A historiadora Juliette Dumont
A historiadora Juliette Dumont RFI

 

Com essa estratégia de caos, se apostava numa ação do Exército Brasileiro. Como você analisa a posição do Exército Brasileiro nesse momento?

JD: Uma posição muito ambígua. Primeiro, porque há acampamentos em frente a prédios do Exército desde o segundo turno, sabemos muito bem que muitas personalidades, muitas pessoas do exército se beneficiaram dos quatro anos de bolsonarismo e que alguns pregavam uma intervenção do Exército, que agiram contra a democracia e o jogo das instituições. Então tem uma investigação que tem de ser feita e responsabilidades também têm de ser identificadas no Exército. O silêncio dos principais responsáveis do Exército desde ontem revela essa ambiguidade. Então eu acho que vai ter que observar de maneira muito fina o que vai acontecer e como o governo, o Executivo, mas também o Legislativo e o Poder Judiciário podem agir com o Exército, mas também contra o Exército. E o que vemos é a dificuldade do novo governo, que só tem uma semana, de não se confrontar de maneira direta tanto ao Exército como os acampamentos de bolsonaristas, com medo de que isso seja visto como revanchismo ou com o medo que isso possa gerar uma tentativa de desestabilização por parte de certas pessoas do Exército face ao novo governo.

 

Você lembrou a invasão do Capitólio de 6 de janeiro de 2021. Essa comparação com a invasão ontem em Brasília continua pertinente?
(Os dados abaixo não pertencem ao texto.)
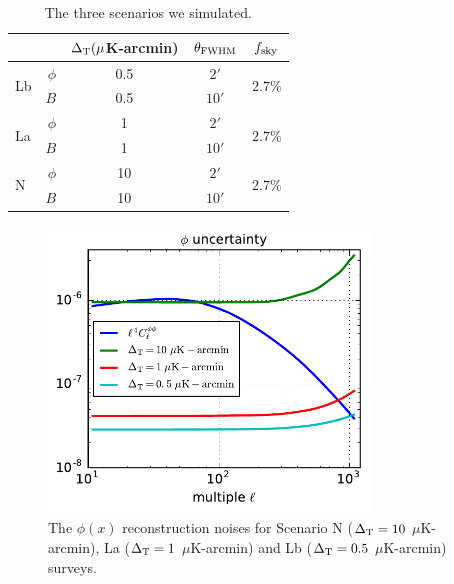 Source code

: \documentclass[iop,apj, numberedappendix]{emulateapj}
\begin{document}
\begin{table}
\scalebox{1.2} {
\begin{tabular}{ l r|c| c |c}
     &  & $\Delta_{\rm T} (\mu$K-arcmin) & $\theta_{\rm FWHM}$ & $f_{\rm sky}$ \\ \hline
    \multirow{2}{*}{Lb}  &  $\phi$ & 0.5  & $2'$ & \multirow{2}{*}{$2.7\%$}\\ \cline{2-4}
                         &  $B$    & 0.5 & $10'$ & \\ \hline
    \multirow{2}{*}{La}  &  $\phi$ & 1  & $2'$ & \multirow{2}{*}{$2.7\%$}\\ \cline{2-4}
                        &  $B$    & 1 & $10'$ & \\ \hline
    \multirow{2}{*}{N}  &  $\phi$ & 10  & $2'$  & \multirow{2}{*}{$2.7\%$} \\ \cline{2-4}
                        &  $B$ & 10 & $10'$ & \\ \hline
\end{tabular}
}
\caption{The three scenarios we simulated.}
\label{table}
\end{table}

\begin{figure}
\centering
\includegraphics[height=3in]{f2.pdf}
\caption{ \label{fig:phi_noise}
The $\phi(x)$ reconstruction noises for Scenario N ($\Delta_{\rm T} = 10$ $\mu$K-arcmin), La
($\Delta_{\rm T} = 1$ $\mu$K-arcmin) and Lb ($\Delta_{\rm T} = 0.5$ $\mu$K-arcmin) surveys.}
\end{figure}
\end{document}
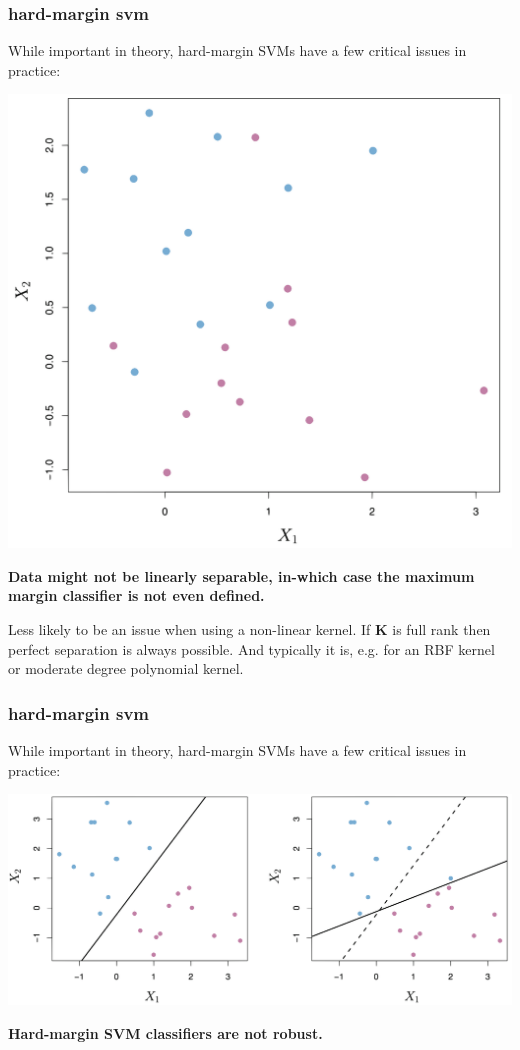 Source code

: \documentclass[handout,compress]{beamer}
\newcommand{\bv}[1]{\mathbf{#1}}
\begin{document}
\begin{frame}
	\frametitle{hard-margin svm}
	\small
	While important in theory, hard-margin SVMs have a few critical issues in practice:
	\begin{center}
		\vspace{-1em}
		\includegraphics[width = .4\textwidth]{nonseperable.png}
	
	\vspace{-1em}
	\textbf{Data might not be linearly separable, in-which case the maximum margin classifier is not even defined.}
	\end{center}
	Less likely to be an issue when using a non-linear kernel. If $\bv{K}$ is full rank then perfect separation is always possible. And typically it is, e.g. for an RBF kernel or moderate degree polynomial kernel. 
\end{frame}


\begin{frame}
	\frametitle{hard-margin svm}
	\small
	While important in theory, hard-margin SVMs have a few critical issues in practice:
	\begin{center}
		\vspace{-1em}
		\includegraphics[width =\textwidth]{notrobust.png}
		
		\vspace{-.5em}
		\textbf{Hard-margin SVM classifiers are not robust.}
	\end{center}
\end{frame}
\end{document}
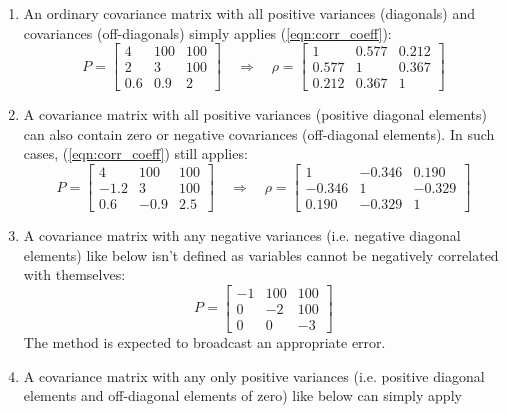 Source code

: \documentclass[11pt,fleqn]{report}
\begin{document}
\begin{enumerate}
\item{
An ordinary covariance matrix with all positive variances (diagonals) and
covariances (off-diagonals) simply applies
(\ref{eqn:corr_coeff}):
\begin{equation*}
P = 
\begin{bmatrix}
4 & 100 & 100 \\
2 & 3 & 100 \\
0.6 & 0.9 & 2
\end{bmatrix} \quad \Longrightarrow \quad 
\rho = 
\begin{bmatrix}
1 & 0.577 & 0.212 \\
0.577 & 1 & 0.367 \\
0.212 & 0.367 & 1
\end{bmatrix}
\end{equation*}
}
\item{
A covariance matrix with all positive variances (positive diagonal elements) can also
contain zero or negative covariances (off-diagonal elements). In such cases, 
(\ref{eqn:corr_coeff}) still applies:
\begin{equation*}
P = 
\begin{bmatrix}
4 & 100 & 100 \\
-1.2 & 3 & 100 \\
0.6 & -0.9 & 2.5
\end{bmatrix} \quad \Longrightarrow \quad 
\rho = 
\begin{bmatrix}
1 & -0.346 & 0.190 \\
-0.346 & 1 & -0.329 \\
0.190 & -0.329 & 1
\end{bmatrix}
\end{equation*}
}
\item{
A covariance matrix with any negative variances (i.e. negative diagonal elements) 
like below isn't defined as variables cannot be
negatively correlated with themselves:
\begin{equation*}
P = 
\begin{bmatrix}
-1 & 100 & 100 \\
0 & -2 & 100 \\
0 & 0 & -3
\end{bmatrix} 
\end{equation*}
The method is expected to broadcast an appropriate error.
}
\item{
A covariance matrix with any only positive variances (i.e. positive diagonal elements
and off-diagonal elements of zero) like below can simply apply 
}
\end{enumerate}
\end{document}
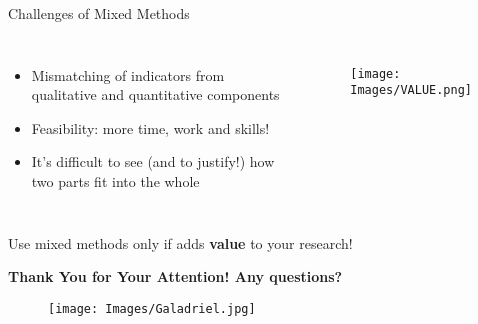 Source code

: \documentclass[10pt, aspectratio=169]{beamer}
\begin{document}
\begin{frame}{Challenges of Mixed Methods}
\begin{columns}
\begin{itemize}
    \item Mismatching of indicators from qualitative and quantitative components\vspace{0.3cm}
    \item Feasibility: more time, work and skills!\vspace{0.3cm}
    \item It's difficult to see (and to justify!) how two parts fit into the whole\vspace{0.3cm}
\end{itemize}
\begin{figure}
    \centering
    \texttt{[image: Images/VALUE.png]}
    \label{fig:enter-label}
\end{figure}
\end{columns}
\vspace{0.5cm}
\centering
Use mixed methods only if adds \textbf{value} to your research!
\end{frame}




\begin{frame}[plain]
\centering
\vspace{0.6cm}
\textbf{\large Thank You for Your Attention! Any questions?}
\vspace{0.3cm}
\begin{figure}
    \centering
    \texttt{[image: Images/Galadriel.jpg]}
    \label{fig:enter-label}
\end{figure}
\end{frame}
\end{document}
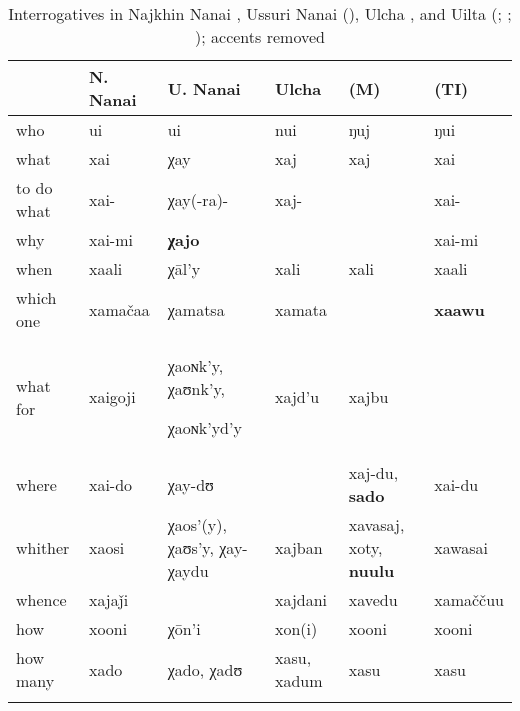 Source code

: \begin{table}
\caption{Interrogatives in Najkhin Nanai \citep{Kazama2007}, Ussuri Nanai (\citealt{Sem1976}), Ulcha \citep{Majewicz2011}, and Uilta (\cite{Ikegami1997}; \cite{Tsumagari2009b}; \cite{Majewicz2011}); accents removed}
\label{tab:tungu:27}

\begin{tabularx}{\textwidth}{llQlQl}
\lsptoprule
& \textbf{N. Nanai} & \textbf{U. Nanai} & \textbf{Ulcha} & \textbf{ (M)} & \textbf{ (TI)}\\
\midrule
who & ui & ui & nui & ŋuj & ŋui\\
what & xai & χay & xaj & xaj & xai\\
to do what & xai- & χay(-ra)- & xaj- &  & xai-\\
why & xai-mi & \textbf{χajo} &  &  & xai-mi\\
when & xaali & χ\=al’y & xali & xali & xaali\\
which one & xamačaa & χamatsa & xamata &  & \textbf{xaawu}\\
what for & xaigoji & χaoɴk’y, χaʊnk’y,

χaoɴk’yd’y & xajd’u & xajbu & \\
where & xai-do & χay-dʊ &  & xaj-du, \textbf{sado} & xai-du\\
whither & xaosi & χaos’(y), χaʊs’y, χay-χaydu & xajban & xavasaj, xoty, \textbf{nuulu} & xawasai\\
whence & xajaǰi &  & xajdani & xavedu & xamaččuu\\
how & xooni & χ\=on’i & xon(i) & xooni & xooni\\
how many & xado & χado, χadʊ & xasu, xadum & xasu & xasu\\
\lspbottomrule
\end{tabularx}
\end{table}

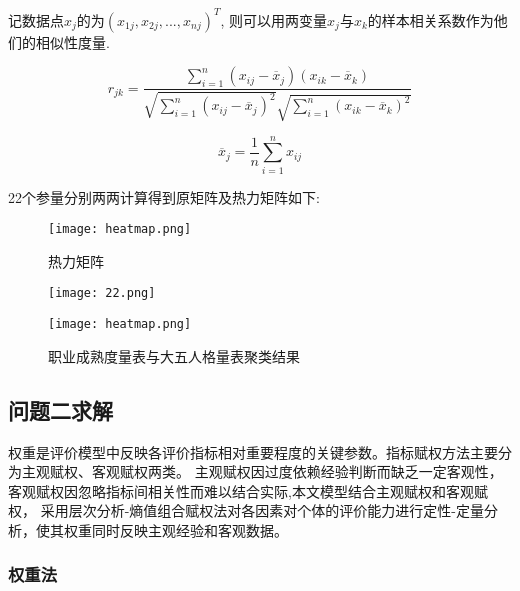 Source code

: \documentclass[withoutpreface,bwprint]{cumcmthesis} %
\begin{document}
记数据点$x_j$的为$(x_{1j}, x_{2j}, ... , x_{nj})^T$, 则可以用两变量$x_j$与$x_k$的样本相关系数作为他们的相似性度量.

\begin{equation}
r_{jk} = \frac{\sum_{i=1}^n (x_{ij} - \overline{x}_j)(x_{ik} - \overline{x}_k)}{\sqrt{\sum_{i=1}^n (x_{ij} - \overline{x}_j)^2} \sqrt{\sum_{i=1}^n (x_{ik} - \overline{x}_k)^2}}
\end{equation}

\begin{equation}
\overline{x}_j = \frac{1}{n} \sum_{i=1}^n x_{ij}
\end{equation}

22个参量分别两两计算得到原矩阵及热力矩阵如下:

\begin{figure}
    \centering
    \begin{minipage}[c]{0.8\textwidth}
        \centering
        \texttt{[image: heatmap.png]}
    \end{minipage}
    \caption{热力矩阵}
\end{figure}

\begin{figure}
    \centering
    \begin{minipage}[c]{0.60\textwidth}
        \centering
        \texttt{[image: 22.png]}
    \end{minipage}
    \begin{minipage}[c]{0.60\textwidth}
        \centering
        \texttt{[image: heatmap.png]}
    \end{minipage}
    \caption{职业成熟度量表与大五人格量表聚类结果}
\end{figure}






\subsection{问题二求解}


权重是评价模型中反映各评价指标相对重要程度的关键参数。指标赋权方法主要分为主观赋权、客观赋权两类。
主观赋权因过度依赖经验判断而缺乏一定客观性，客观赋权因忽略指标间相关性而难以结合实际,本文模型结合主观赋权和客观赋权，
采用层次分析-熵值组合赋权法对各因素对个体的评价能力进行定性-定量分析，使其权重同时反映主观经验和客观数据。
\subsubsection{权重法}
\end{document}
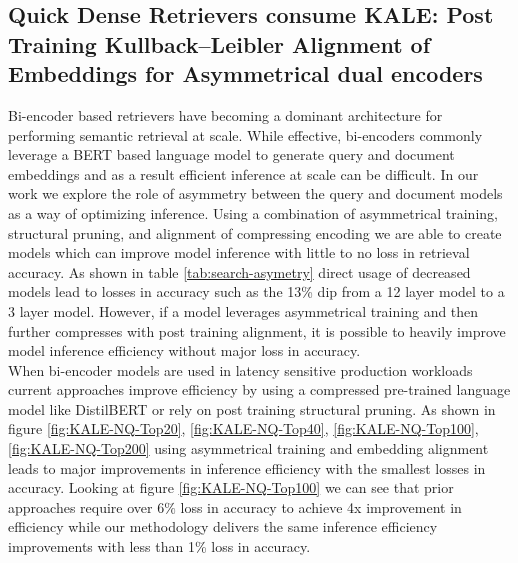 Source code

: \subsection{Quick Dense Retrievers consume KALE: Post Training Kullback–Leibler Alignment of Embeddings for Asymmetrical dual encoders}
Bi-encoder based retrievers have becoming a dominant architecture for performing semantic retrieval at scale. While effective, bi-encoders commonly leverage a BERT based language model to generate query and document embeddings and as a result efficient inference at scale can be difficult. In our work we explore the role of asymmetry between the query and document models as a way of optimizing inference. Using a combination of asymmetrical training, structural pruning, and alignment of compressing encoding we are able to create models which can improve model inference with little to no loss in retrieval accuracy. As shown in table \ref{tab:search-asymetry} direct usage of decreased models lead to losses in accuracy such as the 13\% dip from a 12 layer model to a 3 layer model. However, if a model leverages asymmetrical training and then further compresses with post training alignment, it is possible to heavily improve model inference efficiency without major loss in accuracy. \\ 
When bi-encoder models are used in latency sensitive production workloads current approaches improve efficiency by using a compressed pre-trained language model like DistilBERT \cite{Sanh2019DistilBERTAD} or rely on post training structural pruning. As shown in figure \ref{fig:KALE-NQ-Top20}, \ref{fig:KALE-NQ-Top40}, \ref{fig:KALE-NQ-Top100},\ref{fig:KALE-NQ-Top200} using asymmetrical training and embedding alignment leads to major improvements in inference efficiency with the smallest losses in accuracy. Looking at figure \ref{fig:KALE-NQ-Top100} we can see that prior approaches require over $6\%$ loss in accuracy to achieve 4x improvement in efficiency while our methodology delivers the same inference efficiency improvements with less than 1\% loss in accuracy.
JD: Sim, mesmo se há diferenças importantes, continua pertinente. Primeiro porque o próprio Jair Bolsonaro, quando houve a invasão do Capitólio, parabenizou o Trump e os que invadiram o Capitólio dizendo que era o povo que estava se expressando para retomar seus direitos. Ele nunca escondeu que se ele perdesse um cenário como a invasão do Capitólio, seria possível. E vemos isso. E vemos também os manifestantes, vândalos, terroristas que estão com uma “raiva de destruição”. As cenas que assistimos ontem foi isso, as de destruição de todos os símbolos.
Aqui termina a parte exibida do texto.